By default, if we do not explicitly define a random effect, the model will still generate one based on the natural random variations between individual records (rows) in the dataset. However, we can also explicitly define a random effect to account for variations at a specific hierarchical level, such as neighborhoods or residential blocks. We can use parameter re.

model_with_defined_re <- hbm_binlogitnorm(
   response = "y",
   trials = "n",
   predictors = c("x1", "x2", "x3"),
   group = "group",
   data = data,
   prior = c(
    set_prior("normal(-1, 0.7)", class = "Intercept"),   
    set_prior("normal(0, 0.5)", class = "b")
  )
)

summary(model_with_defined_re)

2. Model With Missing Data

The hbm_binlogitnorm function supports three strategies for handling missing data

"deleted": Removes rows with missing values.
"multiple": Performs multiple imputation using the mice package.

Important Note: The "model" option is not available for discrete outcomes, including models fitted using hbm_binlogitnorm. Since hbm_binlogitnorm models binomial data using a logit-normal distribution, missing data must be handled using either "deleted" or "multiple".

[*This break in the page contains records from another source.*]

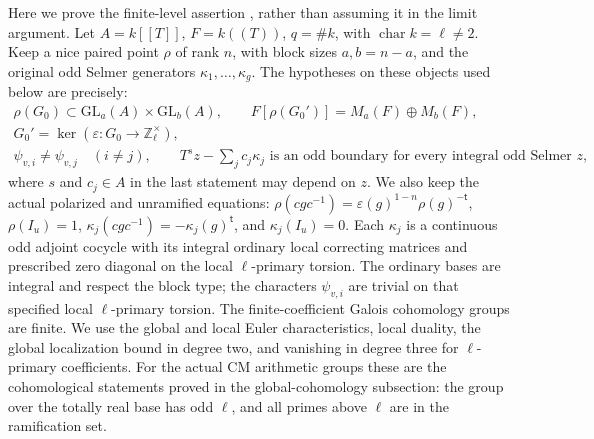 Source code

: Here we prove the finite-level assertion , rather
than assuming it in the limit argument.
Let \(A=k[[T]]\), \(F=k((T))\), \(q=\#k\), with
\(\operatorname{char}k=\ell\ne2\).
Keep a nice paired point \(\rho\) of rank \(n\), with block sizes
\(a,b=n-a\), and the original odd Selmer generators
\(\kappa_1,\ldots,\kappa_g\).
The hypotheses on these objects used below are precisely:
\[
 \begin{gathered}
 \rho(G_0)\subset
   \mathrm{GL}_a(A)\times\mathrm{GL}_b(A),\qquad
 F[\rho(G_0')]=M_a(F)\oplus M_b(F),\\
 G_0'=\ker(\varepsilon:G_0\to\mathbb Z_\ell^\times),\\
 \psi_{v,i}\ne\psi_{v,j}\quad(i\ne j),\qquad
 T^s z-\sum_jc_j\kappa_j\text{ is an odd boundary}
 \text{ for every integral odd Selmer }z,
 \tag{B2a}
 \end{gathered}
\]
where \(s\) and \(c_j\in A\) in the last statement may depend on \(z\).
We also keep the actual polarized and unramified equations:
\(\rho(cgc^{-1})=\varepsilon(g)^{1-n}\rho(g)^{-\mathsf t}\),
\(\rho(I_u)=1\),
\(\kappa_j(cgc^{-1})=-\kappa_j(g)^{\mathsf t}\), and
\(\kappa_j(I_u)=0\).
Each \(\kappa_j\) is a continuous odd adjoint cocycle with its
integral ordinary local correcting matrices and prescribed
zero diagonal on the local \(\ell\)-primary torsion.
The ordinary bases are integral and respect the block type;
the characters \(\psi_{v,i}\) are trivial on that specified
local \(\ell\)-primary torsion.
The finite-coefficient Galois cohomology groups are finite.
We use the global and local Euler characteristics, local duality,
the global localization bound in degree two, and vanishing in degree
three for \(\ell\)-primary coefficients.  For the actual CM
arithmetic groups these are the cohomological statements proved
in the global-cohomology subsection: the group over the totally
real base has odd \(\ell\), and all primes above \(\ell\) are in the
ramification set.

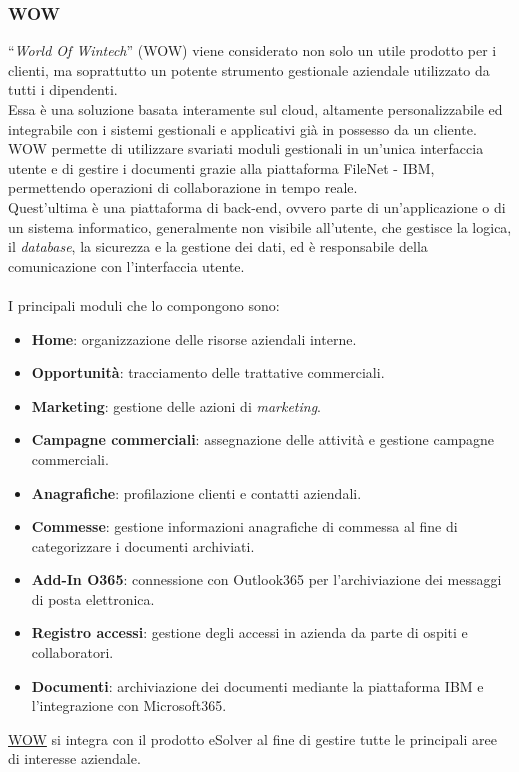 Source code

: \subsubsection*{WOW}
\label{WOW}
“\emph{World Of Wintech}” (WOW) viene considerato non solo un utile prodotto per i clienti, ma soprattutto un potente strumento gestionale aziendale utilizzato da tutti i dipendenti.\\ 
Essa è una soluzione basata interamente sul \gls{cloud}, altamente personalizzabile ed integrabile con i sistemi gestionali e applicativi già in possesso da un cliente.\\
WOW permette di utilizzare svariati moduli gestionali in un'unica interfaccia utente e di gestire i documenti grazie alla piattaforma FileNet - IBM, permettendo operazioni di collaborazione in tempo reale.\\
Quest'ultima è una piattaforma di \gls{back-end}, ovvero parte di un'applicazione o di un sistema informatico, generalmente non visibile all'utente, che gestisce la logica, il \emph{database}, la sicurezza e la gestione dei dati, ed è responsabile della comunicazione con l'interfaccia utente.\\\\
I principali moduli che lo compongono sono: 

\begin{itemize}
    \item \textbf{Home}: organizzazione delle risorse aziendali interne. 
    \item \textbf{Opportunità}: tracciamento delle trattative commerciali. 
    \item \textbf{Marketing}: gestione delle azioni di \emph{marketing}. 
    \item \textbf{Campagne commerciali}: assegnazione delle attività e gestione campagne commerciali.
    \item \textbf{Anagrafiche}: profilazione clienti e contatti aziendali. 
    \item \textbf{Commesse}: gestione informazioni anagrafiche di commessa al fine di categorizzare i documenti archiviati.
    \item \textbf{Add-In O365}: connessione con Outlook365 per l'archiviazione dei messaggi di posta elettronica.
    \item \textbf{Registro accessi}: gestione degli accessi in azienda da parte di ospiti e collaboratori.
    \item \textbf{Documenti}: archiviazione dei documenti mediante la piattaforma IBM e l'integrazione con Microsoft365.\\
\end{itemize}
\hyperref[WOW]{WOW} si integra con il prodotto eSolver al fine di gestire tutte le principali aree di interesse aziendale.\\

Handling missing data by deleted (Only if missing in response)

data_missing <- data
data_missing$y[3:5] <- NA

model_deleted <- hbm_binlogitnorm(
   response = "y",
   trials = "n",
   predictors = c("x1", "x2", "x3"),
   data = data_missing,
   handle_missing = "deleted",
   prior = c(
    set_prior("normal(-1, 0.7)", class = "Intercept"),   
    set_prior("normal(0, 0.5)", class = "b")
  )
)

summary(model_deleted)

Handling missing data before model fitting using multiple imputation

data_missing <- data
data_missing$y[3:5] <- NA 
data_missing$x1[6:7] <- NA

model_multiple <- hbm_binlogitnorm(
   response = "y",
   trials = "n",
   predictors = c("x1", "x2", "x3"),
   data = data_missing,
   handle_missing = "multiple",
   prior = c(
    set_prior("normal(-1, 0.7)", class = "Intercept"),   
    set_prior("normal(0, 0.5)", class = "b")
  )
)

summary(model_multiple)

3. Model With Spatial Effect

For binomial distribution in model logit normal, this package supports only the Conditional Autoregressive (CAR) spatial structure. The Spatial Autoregressive (SAR) model in currently available only for Gaussian and Student’s families. A more detailed explanation of the use of spatial effects can be seen in the spatial vignette in this package

M <- adjacency_matrix_car

model_spatial <- hbm_binlogitnorm(
   response = "y",
   trials = "n",
   predictors = c("x1", "x2", "x3"),
   sre = "sre",                # Spatial random effect variable
   sre_type = "car",
   car_type = "icar",
   M = M,
   data = data,
   prior = c(
    set_prior("normal(-1, 0.7)", class = "Intercept"),   
    set_prior("normal(0, 0.5)", class = "b")
  )
)

summary(model_spatial)

Model Diagnostics

The hbcc function is designed to evaluate the convergence and quality of a Bayesian hierarchical model. It performs several diagnostic tests and generates various plots to assess Markov Chain Monte Carlo (MCMC) performance.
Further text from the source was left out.